Shōkoku-ji, Zen-buddhistischer Tempel in Kamigyō-ku, Kyoto, Japan.
Shōkoku-ji ist ein Zen-Tempel des Ordens Rinzai im Bezirk Kamigyō-ku in Kyoto und liegt nördlich des Kaiserpalastes inmitten einer ruhigen Wohngegend. Die Anlage umfasst mehrere Gebäude aus Holz, darunter Haupthallen, Tore und Unterkünfte für Mönche, die von Gärten und gepflasterten Wegen durchzogen sind.
Ashikaga Yoshimitsu, der dritte Shogun des Muromachi-Shogunats, gründete diesen Tempel im Jahr 1382 als Zentrum für Zen-Studien und klösterliches Leben. Das Gelände erlitt während der Ōnin-Kriege im 15. Jahrhundert schwere Zerstörungen, wurde aber in den folgenden Jahrhunderten wieder aufgebaut.
Der Tempel gehört zur Rinzai-Sekte des Zen-Buddhismus und folgt Praktiken, die Mönche durch Meditation und kontemplative Übungen leiten. Besucher sehen Priester in traditioneller Kleidung, die durch die Anlage gehen und Zeremonien in den Nebentempeln abhalten.

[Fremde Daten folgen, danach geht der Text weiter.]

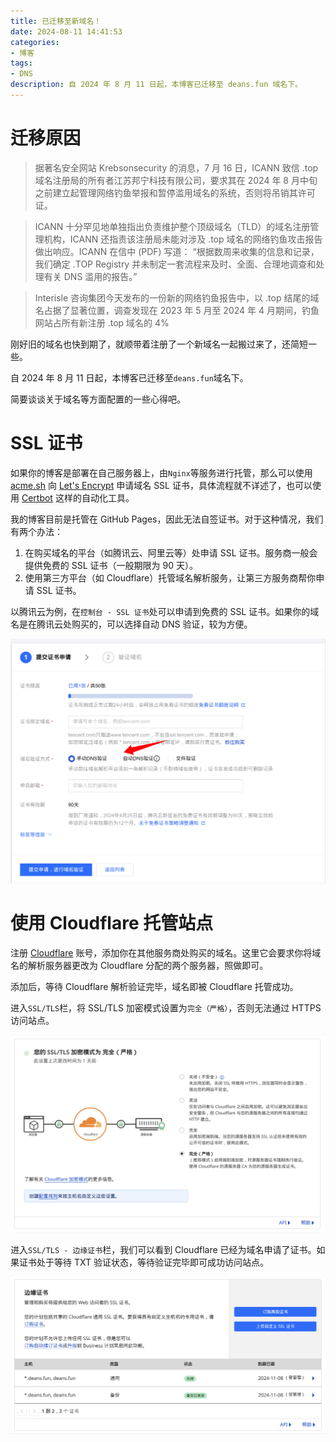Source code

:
 ```yaml
---
title: 已迁移至新域名！
date: 2024-08-11 14:41:53
categories:
- 博客
tags: 
- DNS
description: 自 2024 年 8 月 11 日起，本博客已迁移至 deans.fun 域名下。
---
```


# 迁移原因

> 据著名安全网站 Krebsonsecurity 的消息，7 月 16 日，ICANN 致信 .top 域名注册局的所有者江苏邦宁科技有限公司，要求其在 2024 年 8 月中旬之前建立起管理网络钓鱼举报和暂停滥用域名的系统，否则将吊销其许可证。

> ICANN 十分罕见地单独指出负责维护整个顶级域名（TLD）的域名注册管理机构，ICANN 还指责该注册局未能对涉及 .top 域名的网络钓鱼攻击报告做出响应。ICANN 在信中 (PDF) 写道： “根据数周来收集的信息和记录，我们确定 .TOP Registry 并未制定一套流程来及时、全面、合理地调查和处理有关 DNS 滥用的报告。”

> Interisle 咨询集团今天发布的一份新的网络钓鱼报告中，以 .top 结尾的域名占据了显著位置，调查发现在 2023 年 5 月至 2024 年 4 月期间，钓鱼网站占所有新注册 .top 域名的 4%

刚好旧的域名也快到期了，就顺带着注册了一个新域名一起搬过来了，还简短一些。

自 2024 年 8 月 11 日起，本博客已迁移至`deans.fun`域名下。

简要谈谈关于域名等方面配置的一些心得吧。

# SSL 证书

如果你的博客是部署在自己服务器上，由`Nginx`等服务进行托管，那么可以使用 [acme.sh](https://github.com/acmesh-official/acme.sh) 向 [Let's Encrypt](https://letsencrypt.org/zh-cn/) 申请域名 SSL 证书，具体流程就不详述了，也可以使用 [Certbot](https://github.com/certbot/certbot) 这样的自动化工具。

我的博客目前是托管在 GitHub Pages，因此无法自签证书。对于这种情况，我们有两个办法：

1. 在购买域名的平台（如腾讯云、阿里云等）处申请 SSL 证书。服务商一般会提供免费的 SSL 证书（一般期限为 90 天）。
2. 使用第三方平台（如 Cloudflare）托管域名解析服务，让第三方服务商帮你申请 SSL 证书。

以腾讯云为例，在`控制台 - SSL 证书`处可以申请到免费的 SSL 证书。如果你的域名是在腾讯云处购买的，可以选择自动 DNS 验证，较为方便。

![腾讯云申请 SSL 证书](new-domain/image.png)

# 使用 Cloudflare 托管站点

注册 [Cloudflare](https://www.cloudflare-cn.com/enterprise/) 账号，添加你在其他服务商处购买的域名。这里它会要求你将域名的解析服务器更改为 Cloudflare 分配的两个服务器，照做即可。

添加后，等待 Cloudflare 解析验证完毕，域名即被 Cloudflare 托管成功。

进入`SSL/TLS`栏，将 SSL/TLS 加密模式设置为`完全（严格）`，否则无法通过 HTTPS 访问站点。

![SSL/TLS](new-domain/image2.png)

进入`SSL/TLS - 边缘证书`栏，我们可以看到 Cloudflare 已经为域名申请了证书。如果证书处于等待 TXT 验证状态，等待验证完毕即可成功访问站点。

![](new-domain/image3.png)
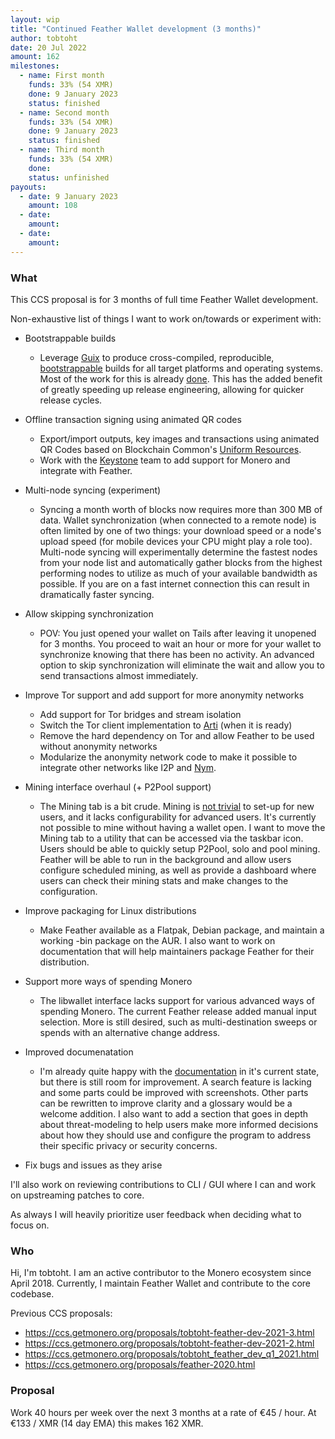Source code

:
 ```yaml
---
layout: wip
title: "Continued Feather Wallet development (3 months)"
author: tobtoht
date: 20 Jul 2022
amount: 162
milestones:
  - name: First month 
    funds: 33% (54 XMR)
    done: 9 January 2023
    status: finished
  - name: Second month
    funds: 33% (54 XMR)
    done: 9 January 2023
    status: finished
  - name: Third month
    funds: 33% (54 XMR)
    done: 
    status: unfinished
payouts:
  - date: 9 January 2023
    amount: 108
  - date:
    amount:
  - date:
    amount:
---
```


### What

This CCS proposal is for 3 months of full time Feather Wallet development.

Non-exhaustive list of things I want to work on/towards or experiment with:

- Bootstrappable builds
  - Leverage [Guix](https://github.com/bitcoin/bitcoin/tree/master/contrib/guix) to produce cross-compiled, reproducible, [bootstrappable](https://bootstrappable.org/) builds for all target platforms and operating systems. Most of the work for this is already [done](https://github.com/feather-wallet/feather/pull/20). This has the added benefit of greatly speeding up release engineering, allowing for quicker release cycles.

- Offline transaction signing using animated QR codes
  - Export/import outputs, key images and transactions using animated QR Codes based on Blockchain Common's [Uniform Resources](https://github.com/BlockchainCommons/bc-ur).
  - Work with the [Keystone](https://keyst.one/) team to add support for Monero and integrate with Feather.

- Multi-node syncing (experiment)
  - Syncing a month worth of blocks now requires more than 300 MB of data. Wallet synchronization (when connected to a remote node) is often limited by one of two things: your download speed or a node's upload speed (for mobile devices your CPU might play a role too). Multi-node syncing will experimentally determine the fastest nodes from your node list and automatically gather blocks from the highest performing nodes to utilize as much of your available bandwidth as possible. If you are on a fast internet connection this can result in dramatically faster syncing.

- Allow skipping synchronization
  - POV: You just opened your wallet on Tails after leaving it unopened for 3 months. You proceed to wait an hour or more for your wallet to synchronize knowing that there has been no activity. An advanced option to skip synchronization will eliminate the wait and allow you to send transactions almost immediately.

- Improve Tor support and add support for more anonymity networks
  - Add support for Tor bridges and stream isolation
  - Switch the Tor client implementation to [Arti](https://blog.torproject.org/announcing-arti/) (when it is ready)
  - Remove the hard dependency on Tor and allow Feather to be used without anonymity networks
  - Modularize the anonymity network code to make it possible to integrate other networks like I2P and [Nym](https://github.com/nymtech/nym).

- Mining interface overhaul (+ P2Pool support)
  - The Mining tab is a bit crude. Mining is [not trivial](https://docs.featherwallet.org/guides/mining-setup) to set-up for new users, and it lacks configurability for advanced users. It's currently not possible to mine without having a wallet open. I want to move the Mining tab to a utility that can be accessed via the taskbar icon. Users should be able to quickly setup P2Pool, solo and pool mining. Feather will be able to run in the background and allow users configure scheduled mining, as well as provide a dashboard where users can check their mining stats and make changes to the configuration.

- Improve packaging for Linux distributions
  - Make Feather available as a Flatpak, Debian package, and maintain a working -bin package on the AUR. I also want to work on documentation that will help maintainers package Feather for their distribution.

- Support more ways of spending Monero
  - The libwallet interface lacks support for various advanced ways of spending Monero. The current Feather release added manual input selection. More is still desired, such as multi-destination sweeps or spends with an alternative change address.

- Improved documenatation
  - I'm already quite happy with the [documentation](https://docs.featherwallet.org/) in it's current state, but there is still room for improvement. A search feature is lacking and some parts could be improved with screenshots. Other parts can be rewritten to improve clarity and a glossary would be a welcome addition. I also want to add a section that goes in depth about threat-modeling to help users make more informed decisions about how they should use and configure the program to address their specific privacy or security concerns.

- Fix bugs and issues as they arise

I'll also work on reviewing contributions to CLI / GUI where I can and work on upstreaming patches to core.

As always I will heavily prioritize user feedback when deciding what to focus on.

### Who

Hi, I'm tobtoht. I am an active contributor to the Monero ecosystem since April 2018. Currently, I maintain Feather Wallet and contribute to the core codebase.

Previous CCS proposals:

- https://ccs.getmonero.org/proposals/tobtoht-feather-dev-2021-3.html
- https://ccs.getmonero.org/proposals/tobtoht-feather-dev-2021-2.html
- https://ccs.getmonero.org/proposals/tobtoht_feather_dev_q1_2021.html
- https://ccs.getmonero.org/proposals/feather-2020.html

### Proposal

Work 40 hours per week over the next 3 months at a rate of €45 / hour. At €133 / XMR (14 day EMA) this makes 162 XMR.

Der Haupteingang liegt nur wenige Gehminuten vom Kyoto Gyoen-Park entfernt und ist über schmale Straßen erreichbar, die durch Wohnviertel führen. Einige der Nebentempel öffnen nur zu bestimmten Jahreszeiten, daher lohnt es sich, vor dem Besuch zu prüfen, welche Bereiche zugänglich sind.
Zwei berühmte Tempel, Kinkaku-ji und Ginkaku-ji, entstanden ursprünglich als Villen der Ashikaga-Familie und wurden später in Nebentempel dieser Anlage umgewandelt. Beide Gebäude tragen heute noch die formale Verbindung zu diesem Ort, obwohl sie als eigenständige Sehenswürdigkeiten bekannt sind.